====== Dataset extract ======

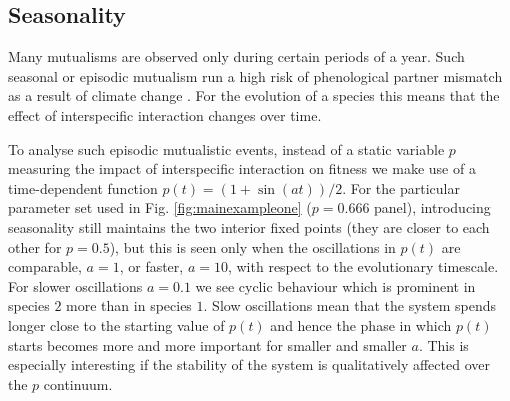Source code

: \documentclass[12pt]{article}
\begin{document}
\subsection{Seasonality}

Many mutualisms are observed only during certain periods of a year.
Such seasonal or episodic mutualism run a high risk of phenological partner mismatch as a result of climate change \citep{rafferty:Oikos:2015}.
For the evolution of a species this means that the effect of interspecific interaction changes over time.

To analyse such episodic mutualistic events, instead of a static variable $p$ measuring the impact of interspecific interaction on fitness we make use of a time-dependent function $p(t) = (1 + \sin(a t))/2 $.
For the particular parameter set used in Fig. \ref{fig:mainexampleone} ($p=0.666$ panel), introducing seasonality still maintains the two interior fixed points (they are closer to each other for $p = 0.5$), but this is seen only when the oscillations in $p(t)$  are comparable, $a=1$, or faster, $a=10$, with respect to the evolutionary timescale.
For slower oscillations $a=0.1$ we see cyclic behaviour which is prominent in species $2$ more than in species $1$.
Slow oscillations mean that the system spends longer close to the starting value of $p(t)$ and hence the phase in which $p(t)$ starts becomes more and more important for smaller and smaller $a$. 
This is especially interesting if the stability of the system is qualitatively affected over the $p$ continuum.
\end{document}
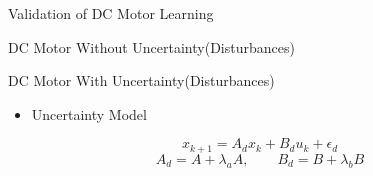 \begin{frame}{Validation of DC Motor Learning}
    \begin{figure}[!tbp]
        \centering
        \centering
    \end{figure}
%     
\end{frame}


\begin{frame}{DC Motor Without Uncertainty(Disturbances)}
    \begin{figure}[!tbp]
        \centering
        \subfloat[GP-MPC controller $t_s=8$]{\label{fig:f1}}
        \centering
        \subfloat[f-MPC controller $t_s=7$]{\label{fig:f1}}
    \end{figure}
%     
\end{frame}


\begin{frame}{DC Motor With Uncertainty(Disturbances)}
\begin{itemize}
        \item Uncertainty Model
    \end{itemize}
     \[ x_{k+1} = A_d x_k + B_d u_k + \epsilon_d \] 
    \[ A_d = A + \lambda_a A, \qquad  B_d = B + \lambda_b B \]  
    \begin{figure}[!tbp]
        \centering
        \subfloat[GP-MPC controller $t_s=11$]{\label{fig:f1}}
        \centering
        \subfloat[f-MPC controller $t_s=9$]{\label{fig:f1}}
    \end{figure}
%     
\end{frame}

======

• Work to be completed: Leave nothing out but the pictures when transcribing the records.

• Answer to this exercise:
Source code

: \documentclass[12pt]{article}
\begin{document}
\subsection{Seasonality}

Many mutualisms are observed only during certain periods of a year.
Such seasonal or episodic mutualism run a high risk of phenological partner mismatch as a result of climate change \citep{rafferty:Oikos:2015}.
For the evolution of a species this means that the effect of interspecific interaction changes over time.

To analyse such episodic mutualistic events, instead of a static variable $p$ measuring the impact of interspecific interaction on fitness we make use of a time-dependent function $p(t) = (1 + \sin(a t))/2 $.
For the particular parameter set used in Fig. \ref{fig:mainexampleone} ($p=0.666$ panel), introducing seasonality still maintains the two interior fixed points (they are closer to each other for $p = 0.5$), but this is seen only when the oscillations in $p(t)$  are comparable, $a=1$, or faster, $a=10$, with respect to the evolutionary timescale.
For slower oscillations $a=0.1$ we see cyclic behaviour which is prominent in species $2$ more than in species $1$.
Slow oscillations mean that the system spends longer close to the starting value of $p(t)$ and hence the phase in which $p(t)$ starts becomes more and more important for smaller and smaller $a$. 
This is especially interesting if the stability of the system is qualitatively affected over the $p$ continuum.
\end{document}
 \begin{frame}{Validation of DC Motor Learning}
    \begin{figure}[!tbp]
        \centering
        \centering
    \end{figure}
%     
\end{frame}


\begin{frame}{DC Motor Without Uncertainty(Disturbances)}
    \begin{figure}[!tbp]
        \centering
        \subfloat[GP-MPC controller $t_s=8$]{\label{fig:f1}}
        \centering
        \subfloat[f-MPC controller $t_s=7$]{\label{fig:f1}}
    \end{figure}
%     
\end{frame}


\begin{frame}{DC Motor With Uncertainty(Disturbances)}
\begin{itemize}
        \item Uncertainty Model
    \end{itemize}
     \[ x_{k+1} = A_d x_k + B_d u_k + \epsilon_d \] 
    \[ A_d = A + \lambda_a A, \qquad  B_d = B + \lambda_b B \]  
    \begin{figure}[!tbp]
        \centering
        \subfloat[GP-MPC controller $t_s=11$]{\label{fig:f1}}
        \centering
        \subfloat[f-MPC controller $t_s=9$]{\label{fig:f1}}
    \end{figure}
%     
\end{frame}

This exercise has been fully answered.